This fragment from a red-figure lekythos (oil bottle) in the Princeton University Art Museum is attributed to the Berlin Painter and dates to about 490—480 B.C. It represents a woman standing before an altar, on which rests a tall metal incense burner. The woman wears a long linen gown, or chiton, over which is draped a heavier woolen cloak, a himation. Her hair is wrapped in a cloth headdress, a kekryphalos. Her missing right hand holds an oinochoe (wine jug), and in her raised left hand she holds what appears to be a small branch, perhaps for fanning the coals in the incense burner. Over-painting has obscured most traces of the preliminary sketch, but otherwise it is possible to compare elements of the drawing with that on the cup with an Amazon.

Once again the ground line consists of parallel lines, but now the space between them has been filled with a band of meanders and framed crosses. The woman, the altar, and all the other objects in the scene are surrounded by an eighth-inch band, which is clearly visible in raking light.
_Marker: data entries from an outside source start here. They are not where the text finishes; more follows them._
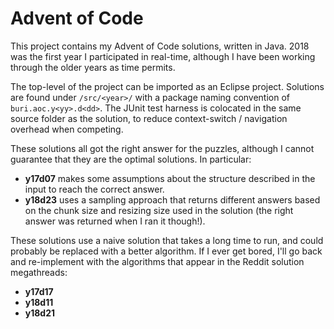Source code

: # Advent of Code

This project contains my Advent of Code solutions, written in Java. 2018 was the first year I participated in real-time, although I have been working through the older years as time permits.

The top-level of the project can be imported as an Eclipse project. Solutions are found under `/src/<year>/` with a package naming convention of `buri.aoc.y<yy>.d<dd>`. The JUnit test harness is colocated in the same source folder as the solution, to reduce context-switch / navigation overhead when competing.

These solutions all got the right answer for the puzzles, although I cannot guarantee that they are the optimal solutions. In particular:

* **y17d07** makes some assumptions about the structure described in the input to reach the correct answer.
* **y18d23** uses a sampling approach that returns different answers based on the chunk size and resizing size used in the solution (the right answer was returned when I ran it though!).

These solutions use a naive solution that takes a long time to run, and could probably be replaced with a better algorithm. If I ever get bored, I'll go back and re-implement with the algorithms that appear in the Reddit solution megathreads:

* **y17d17**
* **y18d11**
* **y18d21** 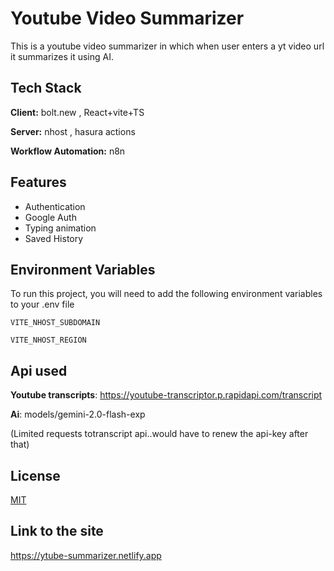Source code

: 
# Youtube Video Summarizer

This is a youtube video summarizer in which when user enters a yt video url it summarizes it using AI.


## Tech Stack

**Client:** bolt.new , React+vite+TS
 
**Server:** nhost , hasura actions

**Workflow Automation:** n8n


## Features

- Authentication
- Google Auth
- Typing animation
- Saved History


## Environment Variables

To run this project, you will need to add the following environment variables to your .env file

`VITE_NHOST_SUBDOMAIN`

`VITE_NHOST_REGION`


## Api used

**Youtube transcripts**: https://youtube-transcriptor.p.rapidapi.com/transcript

**Ai**: models/gemini-2.0-flash-exp

(Limited requests totranscript api..would have to renew the api-key after that)

## License

[MIT](https://choosealicense.com/licenses/mit/)


## Link to the site

https://ytube-summarizer.netlify.app
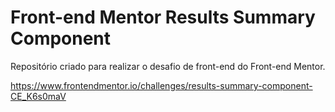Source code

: # Front-end Mentor Results Summary Component

Repositório criado para realizar o desafio de front-end do Front-end Mentor.

https://www.frontendmentor.io/challenges/results-summary-component-CE_K6s0maV
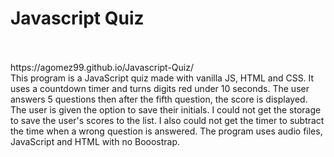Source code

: # Javascript Quiz
<br>
<br>
https://agomez99.github.io/Javascript-Quiz/
<br>
This program is a JavaScript quiz made with vanilla JS, HTML and CSS. 
It uses a countdown timer and turns digits red under 10 seconds.
The user answers 5 questions then after the fifth question, the score is displayed.
The user is given the option to save their initials.
I could not get the storage to save the user's scores to the list. 
I also could not get the timer to subtract the time when a wrong question is answered. 
The program uses audio files, JavaScript and HTML with no Booostrap. 
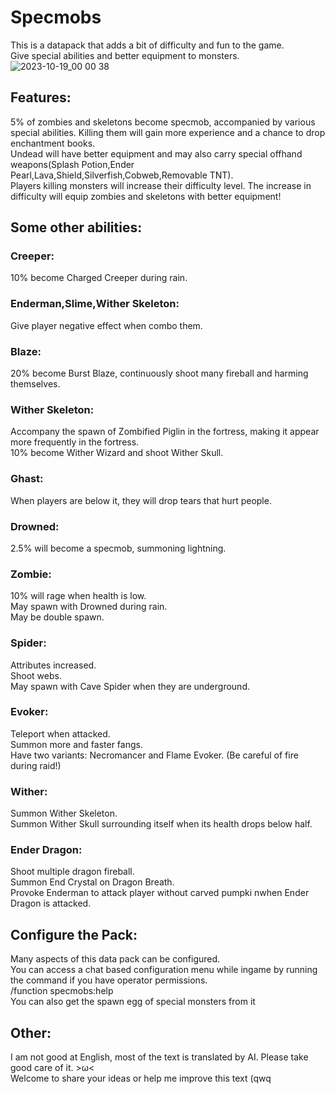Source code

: # Specmobs
This is a datapack that adds a bit of difficulty and fun to the game.  
Give special abilities and better equipment to monsters.
![2023-10-19_00 00 38](https://github.com/HanalinchEve/Specmobs/assets/85469964/9d54c41b-96d6-49c6-a724-0c2c4c142670)

## Features:
5% of zombies and skeletons become specmob, accompanied by various special abilities. Killing them will gain more experience and a chance to drop enchantment books.  
Undead will have better equipment and may also carry special offhand weapons(Splash Potion,Ender Pearl,Lava,Shield,Silverfish,Cobweb,Removable TNT).  
Players killing monsters will increase their difficulty level. The increase in difficulty will equip zombies and skeletons with better equipment!  

## Some other abilities:
###  Creeper:
10% become Charged Creeper during rain.  
###  Enderman,Slime,Wither Skeleton:
Give player negative effect when combo them.  
###  Blaze:
20% become Burst Blaze, continuously shoot many fireball and harming themselves.  
###  Wither Skeleton:
Accompany the spawn of Zombified Piglin in the fortress, making it appear more frequently in the fortress.  
10% become Wither Wizard and shoot Wither Skull.  
###  Ghast:
When players are below it, they will drop tears that hurt people.  
###  Drowned:
2.5% will become a specmob, summoning lightning.  
###  Zombie:
10% will rage when health is low.  
May spawn with Drowned during rain.  
May be double spawn.  
###  Spider:
Attributes increased.  
Shoot webs.  
May spawn with Cave Spider when they are underground.  
###  Evoker:
Teleport when attacked.  
Summon more and faster fangs.  
Have two variants: Necromancer and Flame Evoker. (Be careful of fire during raid!)  
###  Wither:
Summon Wither Skeleton.  
Summon Wither Skull surrounding itself when its health drops below half.  
###  Ender Dragon:
Shoot multiple dragon fireball.  
Summon End Crystal on Dragon Breath.  
Provoke Enderman to attack player without carved pumpki nwhen Ender Dragon is attacked.  

## Configure the Pack:
Many aspects of this data pack can be configured.  
You can access a chat based configuration menu while ingame by running the command if you have operator permissions.  
/function specmobs:help  
You can also get the spawn egg of special monsters from it  

## Other:
I am not good at English, most of the text is translated by AI. Please take good care of it. >ω<  
Welcome to share your ideas or help me improve this text (qwq
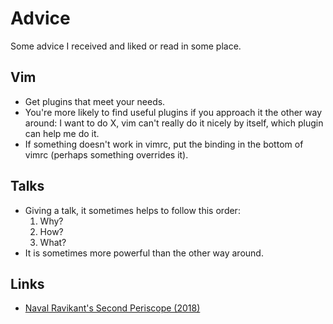 # Advice
Some advice I received and liked or read in some place.

## Vim
- Get plugins that meet your needs.
- You're more likely to find useful plugins if you approach it the other way around: I want to do X, vim can't really do it nicely by itself, which plugin can help me do it.
- If something doesn't work in vimrc, put the binding in the bottom of vimrc (perhaps something overrides it).

## Talks
- Giving a talk, it sometimes helps to follow this order:
	1. Why?
	2. How?
	3. What?
- It is sometimes more powerful than the other way around.

## Links
- [Naval Ravikant's Second Periscope (2018)](https://www.youtube.com/watch?v=PEGTfXngUWg&feature=youtu.be)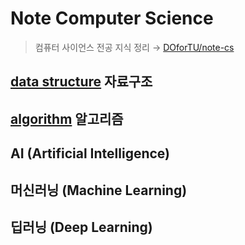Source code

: # Note Computer Science

> 컴퓨터 사이언스 전공 지식 정리 → [DOforTU/note-cs](https://github.com/DOforTU/note-cs)

## [data structure](https://github.com/DOforTU/note-cs/blob/main/data%20structure/data%20structure.md) 자료구조

##  [algorithm](https://github.com/DOforTU/note-cs/blob/main/algorithm/algorithm.md) 알고리즘

## AI (Artificial Intelligence)

## 머신러닝 (Machine Learning)

## 딥러닝 (Deep Learning)
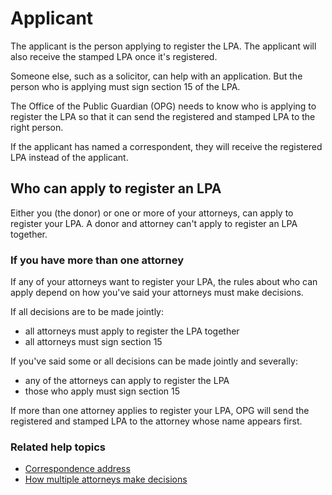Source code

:# Applicant

The applicant is the person applying to register the LPA. The applicant will also receive the stamped LPA once it's registered.

Someone else, such as a solicitor, can help with an application. But the person who is applying must sign section 15 of the LPA.

The Office of the Public Guardian (OPG) needs to know who is applying to register the LPA so that it can send the registered and stamped LPA to the right person.

If the applicant has named a correspondent, they will receive the registered LPA instead of the applicant.

## Who can apply to register an LPA
Either you (the donor) or one or more of your attorneys, can apply to register your LPA. A donor and attorney can't apply to register an LPA together.

### If you have more than one attorney
If any of your attorneys want to register your LPA, the rules about who can apply depend on how you've said your attorneys must make decisions.

If all decisions are to be made jointly:

* all attorneys must apply to register the LPA together
* all attorneys must sign section 15

If you've said some or all decisions can be made jointly and severally:

* any of the attorneys can apply to register the LPA
* those who apply must sign section 15

If more than one attorney applies to register your LPA, OPG will send the registered and stamped LPA to the attorney whose name appears first.

### Related help topics
* [Correspondence address](/help/#topic-correspondence-address)
* [How multiple attorneys make decisions](/help/#topic-how-multiple-attorneys-make-decisions)
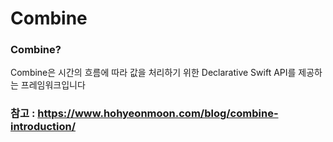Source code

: # Combine

### Combine?

Combine은 시간의 흐름에 따라 값을 처리하기 위한 Declarative Swift API를 제공하는 프레임워크입니다

### 참고 : https://www.hohyeonmoon.com/blog/combine-introduction/
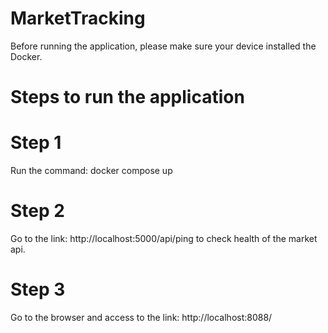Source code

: # MarketTracking

Before running the application, please make sure your device installed the Docker.

# Steps to run the application

# Step 1
Run the command: docker compose up
# Step 2
Go to the link: http://localhost:5000/api/ping to check health of the market api.

# Step 3
Go to the browser and access to the link: http://localhost:8088/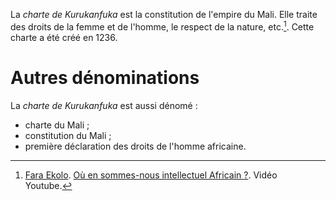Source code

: <!-- TITLE: Charte de Kurukanfuka / Constitution du Mali -->
<!-- SUBTITLE: Présentation de la Charte De Kurukanfuka -->

La *charte de Kurukanfuka* est la constitution de l'empire du Mali. Elle traite des droits de la femme et de l'homme, le respect de la nature, etc.[^1].
Cette charte a été créé en 1236.

# Autres dénominations
La *charte de Kurukanfuka* est aussi dénomé :
* charte du Mali ;
* constitution du Mali ;
* première déclaration des droits de l'homme africaine.


[^1]: [Fara Ekolo](https://www.youtube.com/channel/UC6-IxpEVchmoKRXDl9fMxrw). [Où en sommes-nous intellectuel Africain ?](https://www.youtube.com/watch?v=QSNLaGlcGAc). Vidéo Youtube.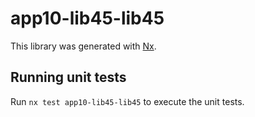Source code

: # app10-lib45-lib45

This library was generated with [Nx](https://nx.dev).

## Running unit tests

Run `nx test app10-lib45-lib45` to execute the unit tests.

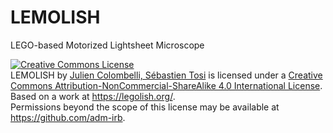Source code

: # LEMOLISH
LEGO-based Motorized Lightsheet Microscope

<a rel="license" href="http://creativecommons.org/licenses/by-nc-sa/4.0/"><img alt="Creative Commons License" style="border-width:0" src="https://i.creativecommons.org/l/by-nc-sa/4.0/88x31.png" /></a><br /><span xmlns:dct="http://purl.org/dc/terms/" property="dct:title">LEMOLISH</span> by <a xmlns:cc="http://creativecommons.org/ns#" href="https://lemolish.mystrikingly.com/" property="cc:attributionName" rel="cc:attributionURL">Julien Colombelli, Sébastien Tosi</a> is licensed under a <a rel="license" href="http://creativecommons.org/licenses/by-nc-sa/4.0/">Creative Commons Attribution-NonCommercial-ShareAlike 4.0 International License</a>.<br />Based on a work at <a xmlns:dct="http://purl.org/dc/terms/" href="https://legolish.org/" rel="dct:source">https://legolish.org/</a>.<br />Permissions beyond the scope of this license may be available at <a xmlns:cc="http://creativecommons.org/ns#" href="https://github.com/adm-irb" rel="cc:morePermissions">https://github.com/adm-irb</a>.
Relief lines are used for most internal features‚—drapery folds, ankles, ear, eye‚—but they define very few contours in the scene, for example the woman's chin and the line of her nose, but not her mouth or nostrils. The line of her right leg, visible beneath her garments, is drawn with two relief lines that stop at her knee, which the artist preferred to draw with a diluted slip that fired golden brown.

The same brown slip is used for her necklace, for the folds of the upper chiton, and for her right breast, visible beneath the gown. The artist used a slightly less diluted slip and a brush to render the wispy locks emerging from beneath the woman's kekryphalos.

These subtle effects of line and color add variety and delicacy to the design, which exhibits several distinctive elements that permit a confident attribution to the Berlin Painter. Among these is the drawing of the eye, whose outline is open at the inner corner, and the pupil to the right of center. The necklace is like many others by the artist, as are the forms of the altar and incense burner.

The drawing of the ankles is particularly characteristic: two opposing curves, one longer than the other, that never touch.

The rigid symmetry of the folds of the woman's himation yields to more widely spaced catenaries that curve toward her right leg but stop short of the edge. The pattern work in the band below is a variation of a design closely associated with the Berlin Painter: individual meanders changing direction on either side of framed crosses, which alternately descend or rise, a subtlety of construction that imparts vitality to the design.

The result is an elegant, harmonious design, well adapted to the tall, cylindrical shape of a lekythos.